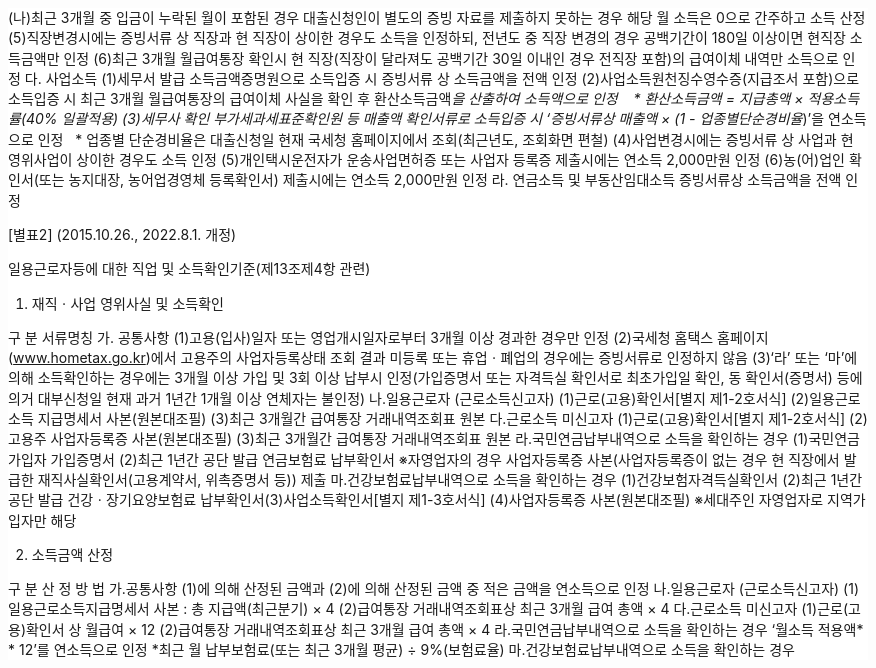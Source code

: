   (나)최근 3개월 중 입금이 누락된 월이 포함된 경우 대출신청인이 별도의 증빙 자료를 제출하지 못하는 경우 해당 월 소득은 0으로 간주하고 소득 산정
(5)직장변경시에는 증빙서류 상 직장과 현 직장이 상이한 경우도 소득을 인정하되, 전년도 중 직장 변경의 경우 공백기간이 180일 이상이면 현직장 소득금액만 인정
(6)최근 3개월 월급여통장 확인시 현 직장(직장이 달라져도 공백기간 30일 이내인 경우 전직장 포함)의 급여이체 내역만 소득으로 인정
다. 사업소득
(1)세무서 발급 소득금액증명원으로 소득입증 시 증빙서류 상 소득금액을 전액 인정
(2)사업소득원천징수영수증(지급조서 포함)으로 소득입증 시 최근 3개월 월급여통장의 급여이체 사실을 확인 후 환산소득금액*을 산출하여 소득액으로 인정
&#160;&#160; * 환산소득금액 = 지급총액 × 적용소득률(40% 일괄적용)
(3)세무사 확인 부가세과세표준확인원 등 매출액 확인서류로 소득입증 시 ‘증빙서류상 매출액 × (1 - 업종별단순경비율*)’을 연소득으로 인정
&#160;  * 업종별 단순경비율은 대출신청일 현재 국세청 홈페이지에서 조회(최근년도, 조회화면 편철)
(4)사업변경시에는 증빙서류 상 사업과 현 영위사업이 상이한 경우도 소득 인정
(5)개인택시운전자가 운송사업면허증 또는 사업자 등록증 제출시에는 연소득 2,000만원 인정
(6)농(어)업인 확인서(또는 농지대장, 농어업경영체 등록확인서) 제출시에는 연소득 2,000만원 인정
라. 연금소득 및 부동산임대소득
 증빙서류상 소득금액을 전액 인정

[별표2] (2015.10.26., 2022.8.1. 개정)

일용근로자등에 대한 직업 및 소득확인기준(제13조제4항 관련)

1. 재직ㆍ사업 영위사실 및 소득확인

구   분
서류명칭
가. 공통사항
(1)고용(입사)일자 또는 영업개시일자로부터 3개월 이상 경과한 경우만 인정
(2)국세청 홈택스 홈페이지(www.hometax.go.kr)에서 고용주의 사업자등록상태 조회 결과 미등록 또는 휴업ㆍ폐업의 경우에는 증빙서류로 인정하지 않음
(3)‘라’ 또는 ‘마’에 의해 소득확인하는 경우에는 3개월 이상 가입 및 3회 이상 납부시 인정(가입증명서 또는 자격득실 확인서로 최초가입일 확인, 동 확인서(증명서) 등에 의거 대부신청일 현재 과거 1년간 1개월 이상 연체자는 불인정)
나.일용근로자
(근로소득신고자)
(1)근로(고용)확인서[별지 제1-2호서식]
(2)일용근로소득 지급명세서 사본(원본대조필)
(3)최근 3개월간 급여통장 거래내역조회표 원본
다.근로소득
   미신고자
(1)근로(고용)확인서[별지 제1-2호서식]
(2)고용주 사업자등록증 사본(원본대조필)
(3)최근 3개월간 급여통장 거래내역조회표 원본
라.국민연금납부내역으로 소득을 확인하는 경우
(1)국민연금 가입자 가입증명서
(2)최근 1년간 공단 발급 연금보험료 납부확인서
※자영업자의 경우 사업자등록증 사본(사업자등록증이 없는 경우 현 직장에서 발급한 재직사실확인서(고용계약서, 위촉증명서 등)) 제출
마.건강보험료납부내역으로 소득을 확인하는 경우
(1)건강보험자격득실확인서
(2)최근 1년간 공단 발급 건강ㆍ장기요양보험료 납부확인서(3)사업소득확인서[별지 제1-3호서식]
(4)사업자등록증 사본(원본대조필)
※세대주인 자영업자로 지역가입자만 해당

2. 소득금액 산정

구   분
산  정  방  법
가.공통사항
(1)에 의해 산정된 금액과 (2)에 의해 산정된 금액 중 적은 금액을 연소득으로 인정
나.일용근로자
(근로소득신고자)
(1)일용근로소득지급명세서 사본 : 총 지급액(최근분기) × 4
(2)급여통장 거래내역조회표상 최근 3개월 급여 총액 × 4
다.근로소득
   미신고자
(1)근로(고용)확인서 상 월급여 × 12
(2)급여통장 거래내역조회표상 최근 3개월 급여 총액 × 4
라.국민연금납부내역으로 소득을 확인하는 경우
‘월소득 적용액* * 12’를 연소득으로 인정
 *최근 월 납부보험료(또는 최근 3개월 평균) ÷ 9%(보험료율)
마.건강보험료납부내역으로 소득을 확인하는 경우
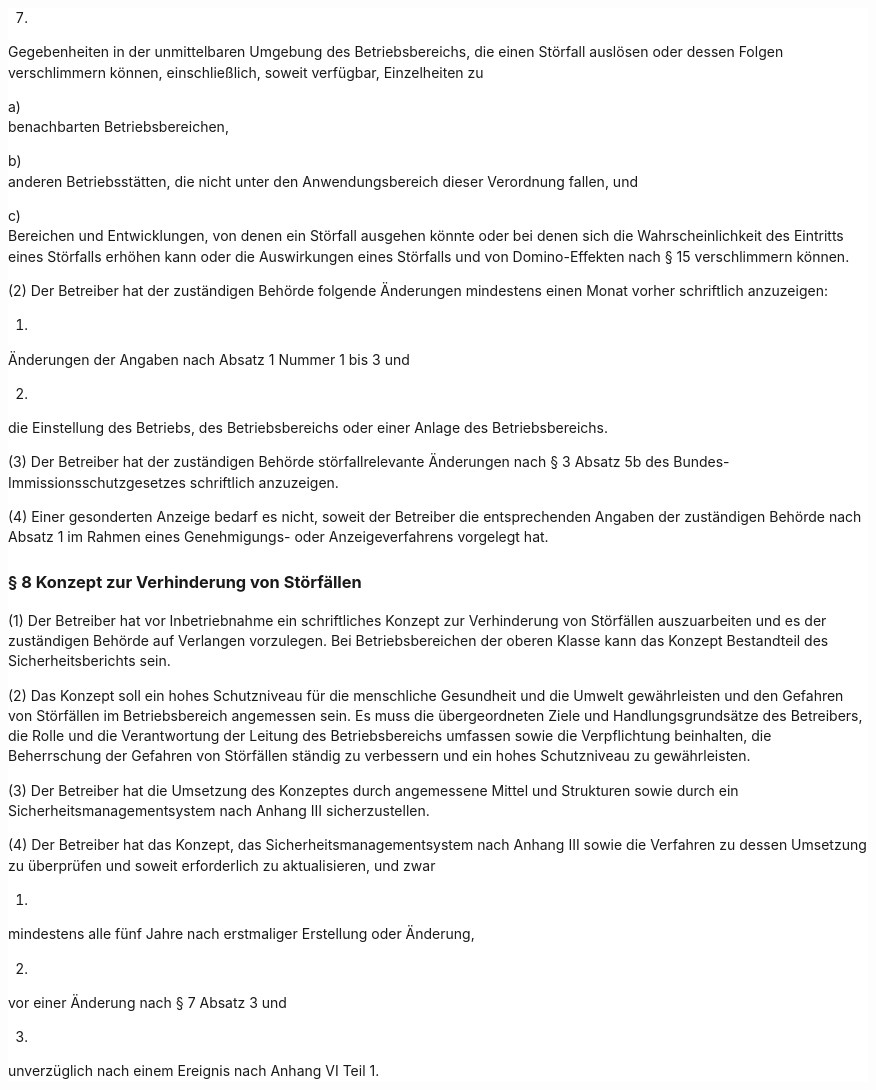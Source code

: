 7.  
Gegebenheiten in der unmittelbaren Umgebung des Betriebsbereichs, die einen Störfall auslösen oder dessen Folgen verschlimmern können, einschließlich, soweit verfügbar, Einzelheiten zu

a)  
benachbarten Betriebsbereichen,

b)  
anderen Betriebsstätten, die nicht unter den Anwendungsbereich dieser Verordnung fallen, und

c)  
Bereichen und Entwicklungen, von denen ein Störfall ausgehen könnte oder bei denen sich die Wahrscheinlichkeit des Eintritts eines Störfalls erhöhen kann oder die Auswirkungen eines Störfalls und von Domino-Effekten nach § 15 verschlimmern können.

(2) Der Betreiber hat der zuständigen Behörde folgende Änderungen mindestens einen Monat vorher schriftlich anzuzeigen:

1.  
Änderungen der Angaben nach Absatz 1 Nummer 1 bis 3 und

2.  
die Einstellung des Betriebs, des Betriebsbereichs oder einer Anlage des Betriebsbereichs.

(3) Der Betreiber hat der zuständigen Behörde störfallrelevante Änderungen nach § 3 Absatz 5b des Bundes-Immissionsschutzgesetzes schriftlich anzuzeigen.

(4) Einer gesonderten Anzeige bedarf es nicht, soweit der Betreiber die entsprechenden Angaben der zuständigen Behörde nach Absatz 1 im Rahmen eines Genehmigungs- oder Anzeigeverfahrens vorgelegt hat.

### § 8 Konzept zur Verhinderung von Störfällen

(1) Der Betreiber hat vor Inbetriebnahme ein schriftliches Konzept zur Verhinderung von Störfällen auszuarbeiten und es der zuständigen Behörde auf Verlangen vorzulegen. Bei Betriebsbereichen der oberen Klasse kann das Konzept Bestandteil des Sicherheitsberichts sein.

(2) Das Konzept soll ein hohes Schutzniveau für die menschliche Gesundheit und die Umwelt gewährleisten und den Gefahren von Störfällen im Betriebsbereich angemessen sein. Es muss die übergeordneten Ziele und Handlungsgrundsätze des Betreibers, die Rolle und die Verantwortung der Leitung des Betriebsbereichs umfassen sowie die Verpflichtung beinhalten, die Beherrschung der Gefahren von Störfällen ständig zu verbessern und ein hohes Schutzniveau zu gewährleisten.

(3) Der Betreiber hat die Umsetzung des Konzeptes durch angemessene Mittel und Strukturen sowie durch ein Sicherheitsmanagementsystem nach Anhang III sicherzustellen.

(4) Der Betreiber hat das Konzept, das Sicherheitsmanagementsystem nach Anhang III sowie die Verfahren zu dessen Umsetzung zu überprüfen und soweit erforderlich zu aktualisieren, und zwar

1.  
mindestens alle fünf Jahre nach erstmaliger Erstellung oder Änderung,

2.  
vor einer Änderung nach § 7 Absatz 3 und

3.  
unverzüglich nach einem Ereignis nach Anhang VI Teil 1.
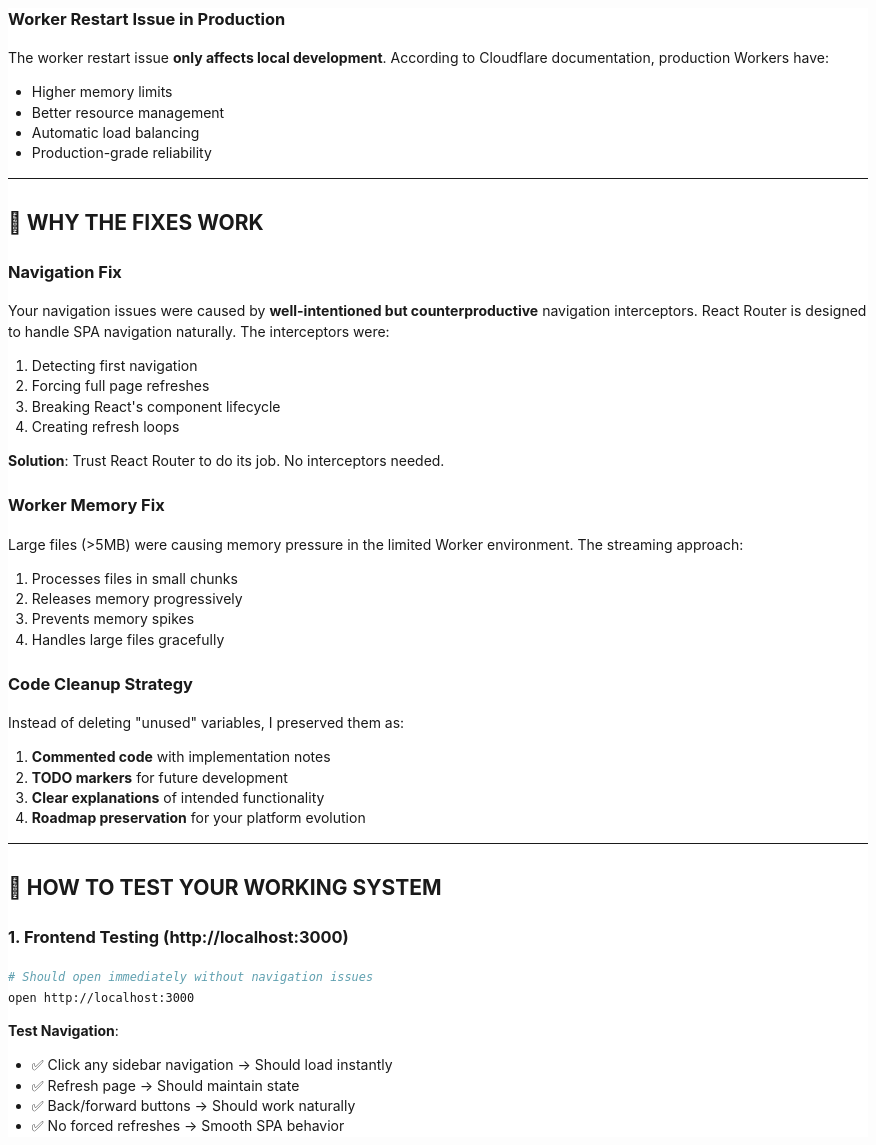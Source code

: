 ### **Worker Restart Issue in Production**
The worker restart issue **only affects local development**. According to Cloudflare documentation, production Workers have:
- Higher memory limits
- Better resource management
- Automatic load balancing
- Production-grade reliability

---

## 🔧 **WHY THE FIXES WORK**

### **Navigation Fix**
Your navigation issues were caused by **well-intentioned but counterproductive** navigation interceptors. React Router is designed to handle SPA navigation naturally. The interceptors were:
1. Detecting first navigation
2. Forcing full page refreshes  
3. Breaking React's component lifecycle
4. Creating refresh loops

**Solution**: Trust React Router to do its job. No interceptors needed.

### **Worker Memory Fix**
Large files (>5MB) were causing memory pressure in the limited Worker environment. The streaming approach:
1. Processes files in small chunks
2. Releases memory progressively  
3. Prevents memory spikes
4. Handles large files gracefully

### **Code Cleanup Strategy**
Instead of deleting "unused" variables, I preserved them as:
1. **Commented code** with implementation notes
2. **TODO markers** for future development
3. **Clear explanations** of intended functionality
4. **Roadmap preservation** for your platform evolution

---

## 🎯 **HOW TO TEST YOUR WORKING SYSTEM**

### **1. Frontend Testing (http://localhost:3000)**
```bash
# Should open immediately without navigation issues
open http://localhost:3000
```

**Test Navigation**:
- ✅ Click any sidebar navigation → Should load instantly
- ✅ Refresh page → Should maintain state  
- ✅ Back/forward buttons → Should work naturally
- ✅ No forced refreshes → Smooth SPA behavior
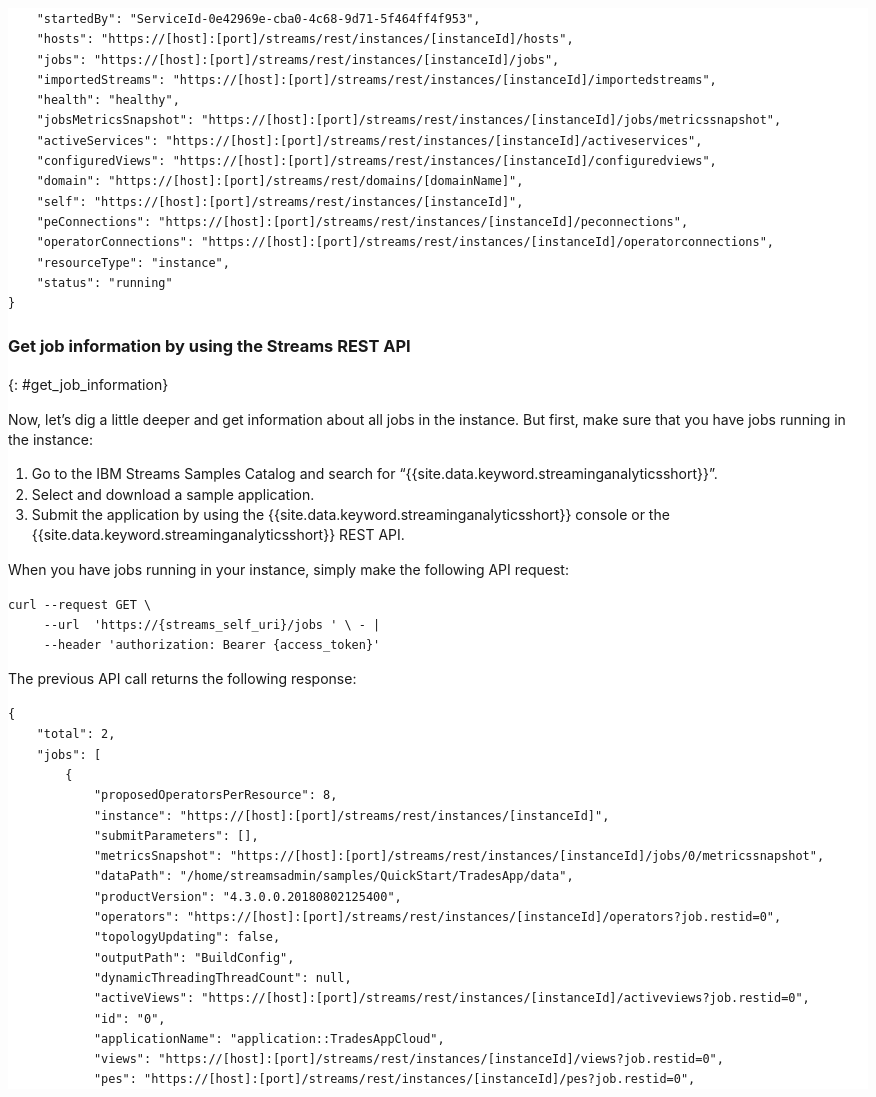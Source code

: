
 ```
    "startedBy": "ServiceId-0e42969e-cba0-4c68-9d71-5f464ff4f953",
    "hosts": "https://[host]:[port]/streams/rest/instances/[instanceId]/hosts",
    "jobs": "https://[host]:[port]/streams/rest/instances/[instanceId]/jobs",
    "importedStreams": "https://[host]:[port]/streams/rest/instances/[instanceId]/importedstreams",
    "health": "healthy",
    "jobsMetricsSnapshot": "https://[host]:[port]/streams/rest/instances/[instanceId]/jobs/metricssnapshot",
    "activeServices": "https://[host]:[port]/streams/rest/instances/[instanceId]/activeservices",
    "configuredViews": "https://[host]:[port]/streams/rest/instances/[instanceId]/configuredviews",
    "domain": "https://[host]:[port]/streams/rest/domains/[domainName]",
    "self": "https://[host]:[port]/streams/rest/instances/[instanceId]",
    "peConnections": "https://[host]:[port]/streams/rest/instances/[instanceId]/peconnections",
    "operatorConnections": "https://[host]:[port]/streams/rest/instances/[instanceId]/operatorconnections",
    "resourceType": "instance",
    "status": "running"
}
```

### Get job information by using the Streams REST API
{: #get_job_information}

Now, let’s dig a little deeper and get information about all jobs in the instance. But first, make sure that you have jobs running in the instance:

1.  Go to the IBM Streams Samples Catalog and search for “{{site.data.keyword.streaminganalyticsshort}}”.
1.  Select and download a sample application.
1.  Submit the application by using the {{site.data.keyword.streaminganalyticsshort}} console or the {{site.data.keyword.streaminganalyticsshort}} REST API.

When you have jobs running in your instance, simply make the following API request:

```
curl --request GET \
     --url  'https://{streams_self_uri}/jobs ' \ - |
     --header 'authorization: Bearer {access_token}'
```

The previous API call returns the following response:

```
{
    "total": 2,
    "jobs": [
        {
            "proposedOperatorsPerResource": 8,
            "instance": "https://[host]:[port]/streams/rest/instances/[instanceId]",
            "submitParameters": [],
            "metricsSnapshot": "https://[host]:[port]/streams/rest/instances/[instanceId]/jobs/0/metricssnapshot",
            "dataPath": "/home/streamsadmin/samples/QuickStart/TradesApp/data",
            "productVersion": "4.3.0.0.20180802125400",
            "operators": "https://[host]:[port]/streams/rest/instances/[instanceId]/operators?job.restid=0",
            "topologyUpdating": false,
            "outputPath": "BuildConfig",
            "dynamicThreadingThreadCount": null,
            "activeViews": "https://[host]:[port]/streams/rest/instances/[instanceId]/activeviews?job.restid=0",
            "id": "0",
            "applicationName": "application::TradesAppCloud",
            "views": "https://[host]:[port]/streams/rest/instances/[instanceId]/views?job.restid=0",
            "pes": "https://[host]:[port]/streams/rest/instances/[instanceId]/pes?job.restid=0",
```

◆ Work request ◆
The lines holding the string "Umsetzung" in the listing above are what you should copy out.

◆ Result of this exercise ◆
(3) Der Betreiber hat die Umsetzung des Konzeptes durch angemessene Mittel und Strukturen sowie durch ein Sicherheitsmanagementsystem nach Anhang III sicherzustellen.
(4) Der Betreiber hat das Konzept, das Sicherheitsmanagementsystem nach Anhang III sowie die Verfahren zu dessen Umsetzung zu überprüfen und soweit erforderlich zu aktualisieren, und zwar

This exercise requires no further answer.